Closed uvaaland closed 5 years ago

uvaaland commented 5 years ago

Considering the following diagram of the tomography pst model:

https://github.com/radical-collaboration/hpc-workflows-paper-y1/blob/master/figures/use_case_tomo_workflow_pst.pdf

How are the mesh files from the first stage made available to the forward simulations in the second stage?

Looking at the following script that was used to run the forward simulations on Titan, it looks like a symbolic link is created that points to the location of the mesh files (line 95).

https://github.com/radical-collaboration/hpc-workflows/blob/master/scripts/application_seisflow/fwd_sims.py

But multiple tasks trying to read the same resource must surely become an issue at scale? That is, when the number of tasks trying to access the resource increases. Furthermore, providing a copy of the folder to each task would also be expensive. This has come up in conversation in our group meetings, and we wanted to get your input on this.

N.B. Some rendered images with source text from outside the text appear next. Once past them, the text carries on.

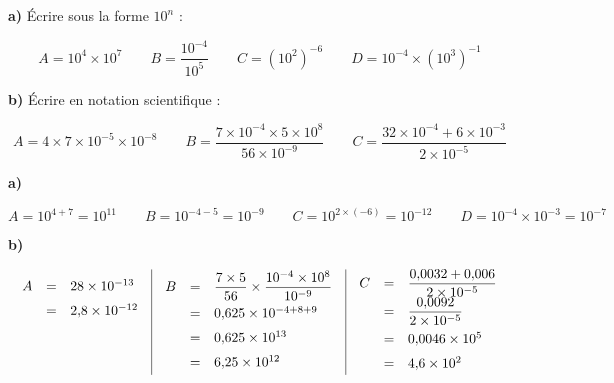 \begin{exo}
	\textbf{a)} Écrire sous la forme $10^n$ :

	\[
		A = 10^4 \times 10^7 \qquad B = \frac{10^{-4}}{10^5} \qquad C = \left( 10^2 \right)^{-6} \qquad D = 10^{-4} \times \left( 10^3 \right)^{-1}
	\]

	\textbf{b)} Écrire en notation scientifique :

	\[
		A = 4 \times 7 \times 10^{-5} \times 10^{-8} \qquad B = \frac{7 \times 10^{-4} \times 5 \times 10^8}{56 \times 10^{-9}} \qquad C = \frac{32 \times 10^{-4} + 6 \times 10^{-3}}{2 \times 10^{-5}}
	\]

	\begin{correction}

		\textbf{a)}

		\[
			A = 10^{4+7} = 10^{11} \qquad B = 10^{-4-5} = 10^{-9} \qquad C = 10^{2 \times (-6)} = 10^{-12} \qquad D = 10^{-4} \times 10^{-3} = 10^{-7}
		\]

		\textbf{b)}

		\[
			\begin{array}{r|r|r}
				\def\arraystretch{1.5} %
				\begin{array}{rcl}
					A & = & 28 \times 10^{-13}    \\
					  & = & 2{,}8 \times 10^{-12} \\
					  &   &                       \\
					  &   &                       \\
				\end{array}%
				 & %
				\def\arraystretch{1.5}%
				\begin{array}{rcl}
					B & = & \dfrac{7 \times 5}{56} \times \dfrac{10^{-4} \times 10^8}{10^{-9}} \\
					  & = & 0{,}625 \times 10^{-4+8+9}                                         \\
					  & = & 0{,}625 \times 10^{13}                                             \\
					  & = & 6{,}25 \times 10^{12}                                              \\
				\end{array} %
				 & %
				\def\arraystretch{1.5}%
				\begin{array}{rcl}
					C & = & \dfrac{0{,}0032 + 0{,}006}{2 \times 10^{-5}} \\
					  & = & \dfrac{0{,}0092}{2 \times 10^{-5}}           \\
					  & = & 0{,}0046 \times 10^5                         \\
					  & = & 4{,}6 \times 10^2                            \\
				\end{array}
			\end{array}
		\]

	\end{correction}
\end{exo}

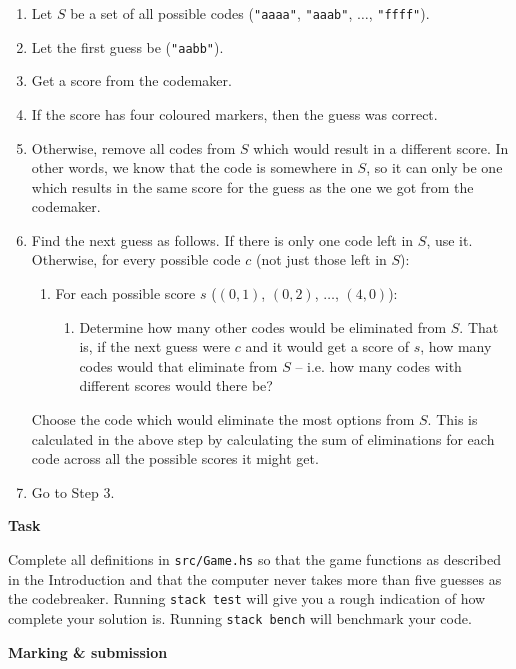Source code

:\documentclass{cs256-shared/cs256}
\begin{document}
\begin{enumerate}
\item Let $S$ be a set of all possible codes (\texttt{"aaaa"}, \texttt{"aaab"}, $\ldots$, \texttt{"ffff"}).
\item Let the first guess be (\texttt{"aabb"}).
\item Get a score from the codemaker.
\item If the score has four coloured markers, then the guess was correct.
\item Otherwise, remove all codes from $S$ which would result in a different score. In other words, we know that the code is somewhere in $S$, so it can only be one which results in the same score for the guess as the one we got from the codemaker. 
\item Find the next guess as follows. If there is only one code left in $S$, use it. Otherwise, for every possible code $c$ (not just those left in $S$):
\begin{enumerate}
    \item For each possible score $s$ ($(0,1)$, $(0,2)$, $\ldots$, $(4,0)$):
    \begin{enumerate}
        \item Determine how many other codes would be eliminated from $S$. That is, if the next guess were $c$ and it would get a score of $s$, how many codes would that eliminate from $S$ -- i.e. how many codes with different scores would there be?
    \end{enumerate}
\end{enumerate}
Choose the code which would eliminate the most options from $S$. This is calculated in the above step by calculating the sum of eliminations for each code across all the possible scores it might get.
\item Go to Step 3.
\end{enumerate}

\textbf{Task}

Complete all definitions in \texttt{src/Game.hs} so that the game functions as described in the Introduction and that the computer never takes more than five guesses as the codebreaker. Running \texttt{stack test} will give you a rough indication of how complete your solution is. Running \texttt{stack bench} will benchmark your code.

\pagebreak

\textbf{Marking \& submission}
\end{document}
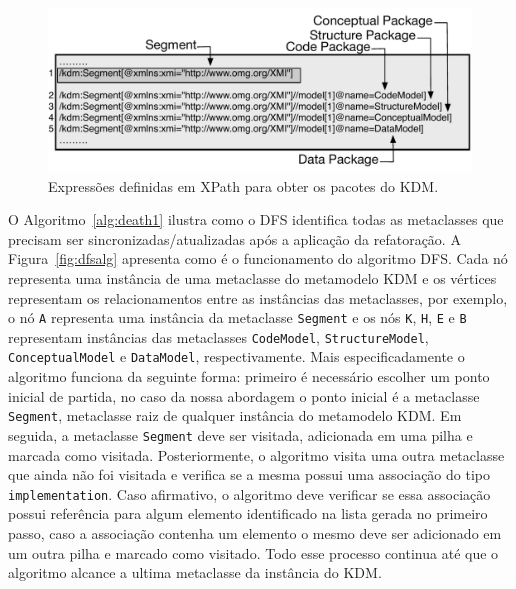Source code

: \begin{figure}[h]
	\centering
	\caption{Expressões definidas em XPath para obter os pacotes do KDM.}
	\label{fig:xpath_queries}
	\includegraphics[scale=0.68]{images/queiresANDATLSBESNew}
	\fautor
\end{figure}

O Algoritmo~\ref{alg:death1} ilustra como o DFS identifica todas as metaclasses que precisam ser sincronizadas/atualizadas após a aplicação da refatoração. A Figura~\ref{fig:dfsalg} apresenta como é o funcionamento do algoritmo DFS. Cada nó representa uma instância de uma metaclasse do metamodelo KDM e os vértices representam os relacionamentos entre as instâncias das metaclasses, por exemplo, o nó \texttt{A} representa uma instância da metaclasse \texttt{Segment} e os nós \texttt{K}, \texttt{H}, \texttt{E} e \texttt{B} representam instâncias das metaclasses \texttt{CodeModel}, \texttt{StructureModel}, \texttt{ConceptualModel} e \texttt{DataModel}, respectivamente. Mais especificadamente o algoritmo funciona da seguinte forma: primeiro é necessário escolher um ponto inicial de partida, no caso da nossa abordagem o ponto inicial é a metaclasse \texttt{Segment}, metaclasse raiz de qualquer instância do metamodelo KDM. Em seguida, a metaclasse \texttt{Segment} deve ser visitada, adicionada em uma pilha e marcada como visitada. Posteriormente, o algoritmo visita uma outra metaclasse que ainda não foi visitada e verifica se a mesma possui uma associação do tipo \texttt{implementation}. Caso afirmativo, o algoritmo deve verificar se essa associação possui referência para algum elemento identificado na lista gerada no primeiro passo, caso a associação contenha um elemento o mesmo deve ser adicionado em um outra pilha e marcado como visitado. Todo esse processo continua até que o algoritmo alcance a ultima metaclasse da instância do KDM. 



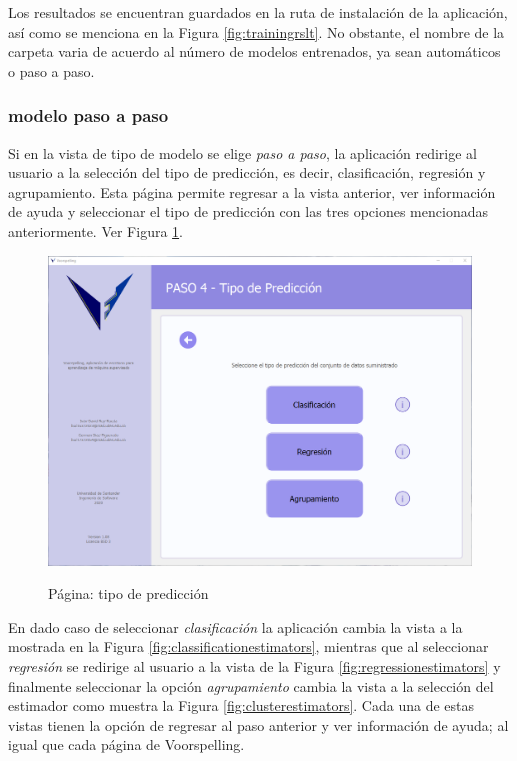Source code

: Los resultados se encuentran guardados en la ruta de instalación de la aplicación, así como se menciona en la Figura \ref{fig:trainingrslt}. No obstante, el nombre de la carpeta varia de acuerdo al número de modelos entrenados, ya sean automáticos o paso a paso.

\subsubsection{modelo paso a paso}

Si en la vista de tipo de modelo se elige \textit{paso a paso}, la aplicación redirige al usuario a la selección del tipo de predicción, es decir, clasificación, regresión y agrupamiento. Esta página permite regresar a la vista anterior, ver información de ayuda y seleccionar el tipo de predicción con las tres opciones mencionadas anteriormente. Ver Figura \ref{fig:predictiontype}.

\begin{figure}[H]
    \centering
    \caption{Página: tipo de predicción}
    \includegraphics[width=\textwidth]{views/prediction_type.png}
    \label{fig:predictiontype}
\end{figure}

En dado caso de seleccionar \textit{clasificación} la aplicación cambia la vista a la mostrada en la Figura \ref{fig:classificationestimators}, mientras que al seleccionar \textit{regresión} se redirige al usuario a la vista de la Figura \ref{fig:regressionestimators} y finalmente seleccionar la opción \textit{agrupamiento} cambia la vista a la selección del estimador como muestra la Figura \ref{fig:clusterestimators}. Cada una de estas vistas tienen la opción de regresar al paso anterior y ver información de ayuda; al igual que cada página de Voorspelling.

andre-merzky commented 5 years ago

Reading the same file from a shared file system (e.g., by linking the file into the task sandboxes) should be fairly efficient, as the FS will move the file into local caches and optimize transfer. Manually staging the data is likely slower, and only makes sense if that can be done before the tasks start - but since the compute nodes they will land on are not known, that won't work.

Concurrently writing data to the same file is a different story - but it sounds like you are only considering shared read access right now, correct?

mturilli commented 5 years ago

Performance of concurrent readings tends to decrease with scale but when performance degradation becomes an issue for an actual workflow, scale and machine depends on several considerations. For example:

Depending on the observed behavior of the test runs and barring an obvious performance problem, we tend to answer to these and many other considerations by characterizing the performance of the workflow up to the desidered scale on the intended machine. In this way, we can evaluate the relevant trade offs and overheads while considering alternative designs.

AFAIK, we did not characterize the the overhead of concurrent readings for your use case and no obvious performance issues where reported. Did you notice a marked slowdown or do you have projections that show that at the intended scale this will become an issue? In case, I would be happy to discuss/help with this characterization.

From a practical point of view, I would use this characterization to evaluate alternative scenarios as, for example, creating a certain amount of copies and partitioning the set of forward simulations over these copies. Without a characterization, I am not able to evaluate whether this would indeed yield better performance.

uvaaland commented 5 years ago

Thank you both for these thorough answers. This was not prompted by an observation that we have seen in our runs, it was simply a curiosity.

In the paper you found that the optimal number of concurrent tasks on Titan was 16. Given the amount of resources required by a single task (384 nodes) one would not be able to run more than tens of concurrent tasks on Titan. That is, the prospect of spawning hundreds or thousands of concurrent tasks would not be feasible.

From what I understand, part of the reason why the symbolic link solution is feasible is because 16 concurrent tasks is not a huge number. If we were talking about hundreds or thousands of tasks, that might change the equation. Am I understanding this correctly?

mturilli commented 5 years ago

I think you understand this correctly. Just consider that usually this is a problem for concurrent writing and much less with concurrent reading, and that if we want to understand 'how that equation changes' then we have to account for factors like those I listed above. Without a quantitative description of that 'equation behavior', we don't know whether the performance difference is as small as to be irrelevant or as big as to represent a bottleneck.